── Records shown ──

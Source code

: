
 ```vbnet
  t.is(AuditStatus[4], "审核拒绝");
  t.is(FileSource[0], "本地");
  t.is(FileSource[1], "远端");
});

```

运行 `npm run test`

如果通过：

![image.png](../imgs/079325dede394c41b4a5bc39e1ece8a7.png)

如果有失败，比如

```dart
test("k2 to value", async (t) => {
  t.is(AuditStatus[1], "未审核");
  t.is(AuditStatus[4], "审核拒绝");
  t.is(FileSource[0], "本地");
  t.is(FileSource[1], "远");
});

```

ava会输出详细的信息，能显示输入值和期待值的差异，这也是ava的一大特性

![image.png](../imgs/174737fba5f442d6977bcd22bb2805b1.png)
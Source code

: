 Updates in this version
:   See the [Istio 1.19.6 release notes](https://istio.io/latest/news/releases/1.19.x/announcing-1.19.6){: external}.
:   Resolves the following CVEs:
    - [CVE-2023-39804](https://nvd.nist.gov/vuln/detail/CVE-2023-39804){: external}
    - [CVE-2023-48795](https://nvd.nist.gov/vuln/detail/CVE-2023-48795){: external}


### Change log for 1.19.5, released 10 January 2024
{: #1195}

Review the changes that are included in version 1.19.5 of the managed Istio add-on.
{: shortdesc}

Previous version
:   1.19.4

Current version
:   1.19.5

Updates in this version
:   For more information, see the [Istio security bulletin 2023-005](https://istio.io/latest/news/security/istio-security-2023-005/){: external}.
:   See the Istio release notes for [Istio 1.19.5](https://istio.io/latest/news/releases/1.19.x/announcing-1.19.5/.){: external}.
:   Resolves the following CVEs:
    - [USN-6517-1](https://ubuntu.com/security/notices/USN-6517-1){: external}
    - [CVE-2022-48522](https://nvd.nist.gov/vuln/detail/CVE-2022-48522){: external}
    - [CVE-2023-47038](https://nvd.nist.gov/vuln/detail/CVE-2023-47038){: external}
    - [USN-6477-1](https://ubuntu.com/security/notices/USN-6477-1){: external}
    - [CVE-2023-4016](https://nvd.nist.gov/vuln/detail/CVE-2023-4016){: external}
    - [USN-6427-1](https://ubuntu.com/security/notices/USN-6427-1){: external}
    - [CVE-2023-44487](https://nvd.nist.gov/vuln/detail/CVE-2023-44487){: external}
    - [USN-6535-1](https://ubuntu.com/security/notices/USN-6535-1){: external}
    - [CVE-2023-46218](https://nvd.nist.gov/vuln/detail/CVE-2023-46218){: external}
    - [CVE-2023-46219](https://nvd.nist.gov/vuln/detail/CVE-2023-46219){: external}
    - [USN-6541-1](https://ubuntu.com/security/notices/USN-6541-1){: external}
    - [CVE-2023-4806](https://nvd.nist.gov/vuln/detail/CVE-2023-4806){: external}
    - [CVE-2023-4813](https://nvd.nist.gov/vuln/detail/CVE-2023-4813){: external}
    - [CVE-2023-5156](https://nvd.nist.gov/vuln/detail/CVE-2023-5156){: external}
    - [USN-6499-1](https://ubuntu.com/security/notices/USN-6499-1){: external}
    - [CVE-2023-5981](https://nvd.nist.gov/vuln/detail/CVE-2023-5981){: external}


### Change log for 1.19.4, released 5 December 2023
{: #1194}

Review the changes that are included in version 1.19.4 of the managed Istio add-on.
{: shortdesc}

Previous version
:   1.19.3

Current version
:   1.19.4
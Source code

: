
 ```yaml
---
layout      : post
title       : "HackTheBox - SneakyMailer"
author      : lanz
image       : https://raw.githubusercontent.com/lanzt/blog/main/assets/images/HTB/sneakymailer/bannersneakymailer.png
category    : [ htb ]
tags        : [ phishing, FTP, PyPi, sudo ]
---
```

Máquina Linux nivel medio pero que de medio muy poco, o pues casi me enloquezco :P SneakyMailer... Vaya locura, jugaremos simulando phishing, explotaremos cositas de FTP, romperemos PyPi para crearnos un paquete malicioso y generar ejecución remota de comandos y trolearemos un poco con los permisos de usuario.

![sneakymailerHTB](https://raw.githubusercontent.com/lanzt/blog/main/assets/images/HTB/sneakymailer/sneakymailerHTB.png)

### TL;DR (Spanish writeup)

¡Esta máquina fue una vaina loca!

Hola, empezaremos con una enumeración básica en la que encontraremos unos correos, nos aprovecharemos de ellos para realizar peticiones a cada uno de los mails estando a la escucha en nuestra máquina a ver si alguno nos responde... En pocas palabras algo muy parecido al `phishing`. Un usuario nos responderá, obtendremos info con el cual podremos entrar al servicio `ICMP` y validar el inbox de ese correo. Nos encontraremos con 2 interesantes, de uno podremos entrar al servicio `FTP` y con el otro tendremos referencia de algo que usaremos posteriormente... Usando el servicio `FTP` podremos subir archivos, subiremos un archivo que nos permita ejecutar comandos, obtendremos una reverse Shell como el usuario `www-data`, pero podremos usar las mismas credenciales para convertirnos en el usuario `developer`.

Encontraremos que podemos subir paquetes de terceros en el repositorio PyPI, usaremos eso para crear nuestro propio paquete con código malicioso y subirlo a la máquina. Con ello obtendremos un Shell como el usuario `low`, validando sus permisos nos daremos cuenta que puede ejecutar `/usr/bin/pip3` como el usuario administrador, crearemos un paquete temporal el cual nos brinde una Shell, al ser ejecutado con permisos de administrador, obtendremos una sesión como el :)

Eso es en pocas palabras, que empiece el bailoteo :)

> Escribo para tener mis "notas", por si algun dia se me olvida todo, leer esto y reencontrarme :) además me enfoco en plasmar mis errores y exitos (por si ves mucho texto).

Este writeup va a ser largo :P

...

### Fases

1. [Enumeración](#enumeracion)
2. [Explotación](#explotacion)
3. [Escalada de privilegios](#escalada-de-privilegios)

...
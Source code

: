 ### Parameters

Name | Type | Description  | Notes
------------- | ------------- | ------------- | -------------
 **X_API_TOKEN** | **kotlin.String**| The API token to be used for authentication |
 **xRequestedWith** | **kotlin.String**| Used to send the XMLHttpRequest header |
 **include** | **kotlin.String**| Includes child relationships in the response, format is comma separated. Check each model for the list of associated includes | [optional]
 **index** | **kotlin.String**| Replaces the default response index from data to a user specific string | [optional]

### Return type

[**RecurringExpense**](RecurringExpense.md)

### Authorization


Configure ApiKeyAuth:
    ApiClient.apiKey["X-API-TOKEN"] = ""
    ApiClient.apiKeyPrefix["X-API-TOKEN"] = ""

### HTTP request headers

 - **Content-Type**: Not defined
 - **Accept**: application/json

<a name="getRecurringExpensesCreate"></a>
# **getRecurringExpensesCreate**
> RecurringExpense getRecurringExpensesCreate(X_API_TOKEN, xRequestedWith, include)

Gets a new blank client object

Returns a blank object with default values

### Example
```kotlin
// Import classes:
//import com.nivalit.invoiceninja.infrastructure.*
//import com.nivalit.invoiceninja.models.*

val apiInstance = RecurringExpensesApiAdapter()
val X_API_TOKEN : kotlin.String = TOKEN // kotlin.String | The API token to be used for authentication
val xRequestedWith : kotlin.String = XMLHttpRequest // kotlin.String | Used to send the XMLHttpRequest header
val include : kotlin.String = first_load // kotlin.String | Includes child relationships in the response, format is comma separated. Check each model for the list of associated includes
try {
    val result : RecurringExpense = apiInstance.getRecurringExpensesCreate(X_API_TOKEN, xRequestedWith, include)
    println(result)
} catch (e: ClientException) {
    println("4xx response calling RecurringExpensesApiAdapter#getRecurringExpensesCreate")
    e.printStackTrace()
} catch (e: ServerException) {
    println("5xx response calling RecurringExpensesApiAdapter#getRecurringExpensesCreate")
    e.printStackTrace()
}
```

───

### The task
Looking at the records above, work out how many lines include the string "notices". Give the number and nothing else.

### Expected output
6